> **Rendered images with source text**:
---*---

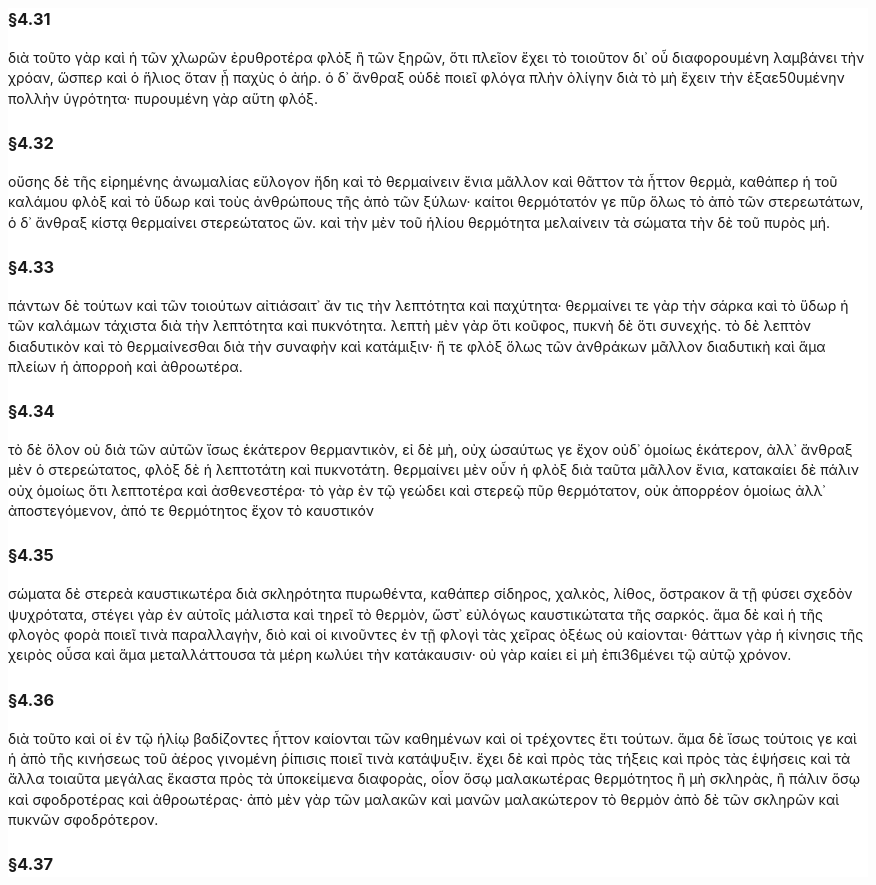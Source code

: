 ### §4.31  

<p>διὰ τοῦτο γὰρ καὶ ἡ τῶν χλωρῶν ἐρυθροτέρα φλὸξ ἢ τῶν ξηρῶν, ὅτι πλεῖον ἔχει τὸ
              τοιοῦτον δι᾽ οὗ διαφορουμένη λαμβάνει τὴν χρόαν, ὥσπερ καὶ ὁ ἥλιος ὅταν ᾖ παχὺς ὁ ἀήρ.
              ὁ δ᾽ ἄνθραξ οὐδὲ ποιεῖ φλόγα πλὴν ὀλίγην διὰ τὸ μὴ ἔχειν τὴν ἐξαε50υμένην πολλὴν
              ὑγρότητα· πυρουμένη γὰρ αὕτη φλόξ. </p>  

### §4.32  

<p>οὔσης δὲ τῆς εἰρημένης ἀνωμαλίας εὔλογον ἤδη καὶ <pb
                facs="hvdPERIOD32044038411104_0098"/>τὸ θερμαίνειν ἔνια μᾶλλον καὶ θᾶττον τὰ ἧττον
              θερμὰ, καθάπερ ἡ τοῦ καλάμου φλὸξ καὶ τὸ ὕδωρ καὶ τοὺς ἀνθρώπους τῆς ἀπὸ τῶν ξύλων·
              καίτοι θερμότατόν γε πῦρ ὅλως τὸ ἀπὸ τῶν στερεωτάτων, ὁ δ᾽ ἄνθραξ κίστᾳ θερμαίνει
              στερεώτατος ὤν. καὶ τὴν μὲν τοῦ ἡλίου θερμότητα μελαίνειν τὰ σώματα τὴν δὲ τοῦ πυρὸς
              μή. </p>  

### §4.33  

<p>πάντων δὲ τούτων καὶ τῶν τοιούτων αἰτιάσαιτ᾽ ἄν τις τὴν λεπτότητα καὶ παχύτητα·
              θερμαίνει τε γὰρ τὴν σάρκα καὶ τὸ ὕδωρ ἡ τῶν καλάμων τάχιστα διὰ τὴν λεπτότητα καὶ
              πυκνότητα. λεπτὴ μὲν γὰρ ὅτι κοῦφος, πυκνὴ δὲ ὅτι συνεχής. τὸ δὲ λεπτὸν διαδυτικὸν καὶ
              τὸ θερμαίνεσθαι διὰ τὴν συναφὴν καὶ κατάμιξιν· ἥ τε φλὸξ ὅλως τῶν ἀνθράκων μᾶλλον
              διαδυτικὴ καὶ ἅμα πλείων ἡ ἀπορροὴ καὶ ἀθροωτέρα. </p>  

### §4.34  

<p>τὸ δὲ ὅλον οὐ διὰ τῶν αὐτῶν ἴσως ἑκάτερον θερμαντικὸν, εἰ δὲ μὴ, οὐχ ὡσαύτως γε ἔχον
              οὐδ᾽ ὁμοίως ἑκάτερον, ἀλλ᾽ ἄνθραξ μὲν ὁ στερεώτατος, φλὸξ δὲ ἡ λεπτοτάτη καὶ
              πυκνοτάτη. θερμαίνει μὲν οὖν ἡ φλὸξ διὰ ταῦτα μᾶλλον ἔνια, κατακαίει δὲ πάλιν οὐχ
              ὁμοίως ὅτι λεπτοτέρα καὶ ἀσθενεστέρα· τὸ γὰρ ἐν τῷ γεώδει καὶ στερεῷ πῦρ θερμότατον,
              οὐκ ἀπορρέον ὁμοίως ἀλλ᾽ ἀποστεγόμενον, ἀπό τε θερμότητος ἔχον τὸ καυστικόν </p>  

### §4.35  

<p>σώματα δὲ στερεὰ καυστικωτέρα διὰ σκληρότητα πυρωθέντα, καθάπερ σίδηρος, χαλκὸς,
              λίθος, ὄστρακον ἃ τῇ φύσει σχεδὸν ψυχρότατα, στέγει γὰρ ἐν αὐτοῖς μάλιστα καὶ τηρεῖ τὸ
              θερμὸν, ὥστ᾽ εὐλόγως καυστικώτατα τῆς σαρκός. ἅμα δὲ καὶ ἡ τῆς φλογὸς φορὰ ποιεῖ τινὰ
              παραλλαγὴν, διὸ καὶ οἱ κινοῦντες ἐν τῇ φλογὶ τὰς χεῖρας ὀξέως οὐ καίονται· θάττων γὰρ
              ἡ κίνησις τῆς χειρὸς οὖσα καὶ ἅμα μεταλλάττουσα τὰ μέρη κωλύει τὴν κατάκαυσιν· οὐ γὰρ
              καίει εἰ μὴ ἐπι36μένει τῷ αὐτῷ χρόνον. </p>  

### §4.36  

<p>διὰ τοῦτο καὶ οἱ ἐν τῷ ἡλίῳ <pb facs="hvdPERIOD32044038411104_0099"/>βαδίζοντες ἧττον
              καίονται τῶν καθημένων καὶ οἱ τρέχοντες ἔτι τούτων. ἅμα δὲ ἴσως τούτοις γε καὶ ἡ ἀπὸ
              τῆς κινήσεως τοῦ ἀέρος γινομένη <add>ῥίπισις</add> ποιεῖ τινὰ κατάψυξιν. ἔχει δὲ καὶ πρὸς τὰς
              τήξεις καὶ πρὸς τὰς ἑψήσεις καὶ τὰ ἄλλα τοιαῦτα μεγάλας ἕκαστα <add>πρὸς</add> τὰ ὑποκείμενα
              διαφορὰς, οἷον ὅσῳ μαλακωτέρας θερμότητος ἢ μὴ σκληρὰς, ἢ πάλιν ὅσῳ καὶ σφοδροτέρας
              καὶ ἀθροωτέρας· ἀπὸ μὲν γὰρ τῶν μαλακῶν καὶ μανῶν μαλακώτερον τὸ θερμὸν ἀπὸ δὲ τῶν
              σκληρῶν καὶ πυκνῶν σφοδρότερον. </p>  

### §4.37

---*---

For every line in the data above that has the string "ὅλως", return that line.

> **THE ANSWER**:
              καίτοι θερμότατόν γε πῦρ ὅλως τὸ ἀπὸ τῶν στερεωτάτων, ὁ δ᾽ ἄνθραξ κίστᾳ θερμαίνει
              τὸ θερμαίνεσθαι διὰ τὴν συναφὴν καὶ κατάμιξιν· ἥ τε φλὸξ ὅλως τῶν ἀνθράκων μᾶλλον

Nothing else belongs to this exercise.